1.10. Extension Work - Central Limit Theorem (reading)#
The relationship between the binomial and normal distributions has parallels with a really important result in statistics - the Central Limit Theorem.
The central limmit theorem tells us about the random variation we would expect to get in the sample mean, if we were to take many many sammples from the same underlying population.
In this notebook, we start by looking at the unusual case in which the population or parent distribution is available to us. We will simulate the process of drawing many samples of size \(n\) from a parent distribution, and taking the mean of each sample. The distribution of these means, known as the sampling distribution of the mean, describes the expected random variability in the mean for different samples.
We see that due to the Central Limit Theorem, when \(n\) is large enough (above about 50) the sampling distribution of the mean is well approximated by a normal distribution, whose standard deviation is the standard error of the mean.
1.10.1. Set up Python libraries#
As usual, run the code cell below to import the relevant Python libraries
# Set-up Python libraries - you need to run this but you don't need to change it
import numpy as np
import matplotlib.pyplot as plt
import scipy.stats as stats
import pandas as pd
import seaborn as sns
sns.set_theme(style='white')
import statsmodels.api as sm
import statsmodels.formula.api as smf
1.10.2. Load and plot the data#
We will work with a distinctly non-normal data distribution - the scores for a large number of individuals on a fictional 100-item political questionairre called BrexDex.
The questions are designed and scored so that a high score overall score on the questionairre indicates an attitude agains Brexit, and a low score indicates an attitude in favour of Brexit.

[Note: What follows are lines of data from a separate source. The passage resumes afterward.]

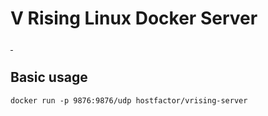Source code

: # V Rising Linux Docker Server

<p>
  <a aria-label="Deploy on Host Factor" href="https://hostfactor.io/games/vrising">
    <img src="https://img.shields.io/badge/Deploy-Host%20Factor-%234f6ac6?labelColor=1b1c1d&style=for-the-badge" alt="">
  </a>
  <a aria-label="Build status" href="https://github.com/hostfactor/vrising-server/actions/workflows/build_latest.yml">
    <img src="https://img.shields.io/github/workflow/status/hostfactor/vrising-server/Build%20latest?style=for-the-badge&labelColor=1b1c1d" alt="">
  </a>
</p>

## Basic usage

```
docker run -p 9876:9876/udp hostfactor/vrising-server
```
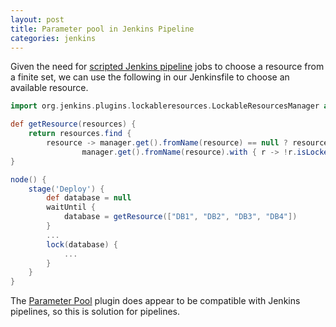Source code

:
 ```yaml
---
layout: post
title: Parameter pool in Jenkins Pipeline
categories: jenkins
---
```


Given the need for [scripted Jenkins pipeline](https://www.jenkins.io/doc/book/pipeline/syntax/#scripted-pipeline) jobs to choose a resource from a finite set, we can use the following in our Jenkinsfile to choose an available resource.

```groovy
import org.jenkins.plugins.lockableresources.LockableResourcesManager as manager

def getResource(resources) {
    return resources.find { 
        resource -> manager.get().fromName(resource) == null ? resource : 
                manager.get().fromName(resource).with { r -> !r.isLocked() && !r.isQueued() } }
}

node() {
    stage('Deploy') {
        def database = null
        waitUntil {
            database = getResource(["DB1", "DB2", "DB3", "DB4"])
        }
        ...
        lock(database) {
            ...
        }
    }
}
```

The [Parameter Pool](https://plugins.jenkins.io/parameter-pool/) plugin does appear to be compatible with Jenkins pipelines, so this is solution for pipelines.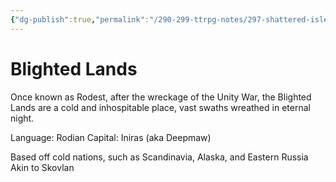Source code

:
 ```yaml
---
{"dg-publish":true,"permalink":"/290-299-ttrpg-notes/297-shattered-isles/15-locations/blighted-lands/"}
---
```



# Blighted Lands

Once known as Rodest, after the wreckage of the Unity War, the Blighted Lands are a cold and inhospitable place, vast swaths wreathed in eternal night.

Language: Rodian
Capital: Iniras (aka Deepmaw)

Based off cold nations, such as Scandinavia, Alaska, and Eastern Russia
Akin to Skovlan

Because the scores relate to a polarizing topic, the data distribution is bimodal
(These are made up data by the way!)
First load the data:
UKBrexdex=pd.read_csv('https://raw.githubusercontent.com/jillxoreilly/StatsCourseBook_2024/main/data/UKBrexdex.csv')
UKBrexdex
ID_code | score | |
---|---|---|
0 | 186640 | 53 |
1 | 588140 | 90 |
2 | 977390 | 30 |
3 | 948470 | 42 |
4 | 564360 | 84 |
... | ... | ... |
9995 | 851780 | 81 |
9996 | 698340 | 45 |
9997 | 693580 | 51 |
9998 | 872730 | 78 |
9999 | 385642 | 88 |
10000 rows × 2 columns
We can see that the dataset contains 10,000 individuals’ scores on the BrexDex questionnaire.
Let’s plot them to get a sense of the distribution:
sns.histplot(UKBrexdex['score'], bins=range(101))
plt.xlabel('score on BrexDex')
plt.ylabel('frequency')
plt.show()
/opt/anaconda3/anaconda3/lib/python3.11/site-packages/seaborn/_oldcore.py:1119: FutureWarning: use_inf_as_na option is deprecated and will be removed in a future version. Convert inf values to NaN before operating instead.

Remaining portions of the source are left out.